REQUIRED WORK
Starting at the first line of the entries below, please return exactly each line up to and including the one with "ID to get a rate for. |"; pictures stay out.

DATA SUPPLIED
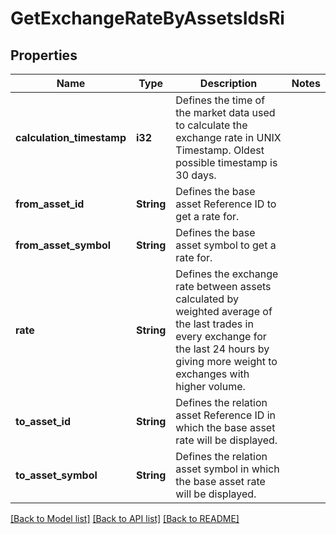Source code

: # GetExchangeRateByAssetsIdsRi

## Properties

Name | Type | Description | Notes
------------ | ------------- | ------------- | -------------
**calculation_timestamp** | **i32** | Defines the time of the market data used to calculate the exchange rate in UNIX Timestamp. Oldest possible timestamp is 30 days. | 
**from_asset_id** | **String** | Defines the base asset Reference ID to get a rate for. | 
**from_asset_symbol** | **String** | Defines the base asset symbol to get a rate for. | 
**rate** | **String** | Defines the exchange rate between assets calculated by weighted average of the last trades in every exchange for the last 24 hours by giving more weight to exchanges with higher volume. | 
**to_asset_id** | **String** | Defines the relation asset Reference ID in which the base asset rate will be displayed. | 
**to_asset_symbol** | **String** | Defines the relation asset symbol in which the base asset rate will be displayed. | 

[[Back to Model list]](../README.md#documentation-for-models) [[Back to API list]](../README.md#documentation-for-api-endpoints) [[Back to README]](../README.md)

PROBLEM SOLUTION
Source code

: # GetExchangeRateByAssetsIdsRi

## Properties

Name | Type | Description | Notes
------------ | ------------- | ------------- | -------------
**calculation_timestamp** | **i32** | Defines the time of the market data used to calculate the exchange rate in UNIX Timestamp. Oldest possible timestamp is 30 days. | 
**from_asset_id** | **String** | Defines the base asset Reference ID to get a rate for. | 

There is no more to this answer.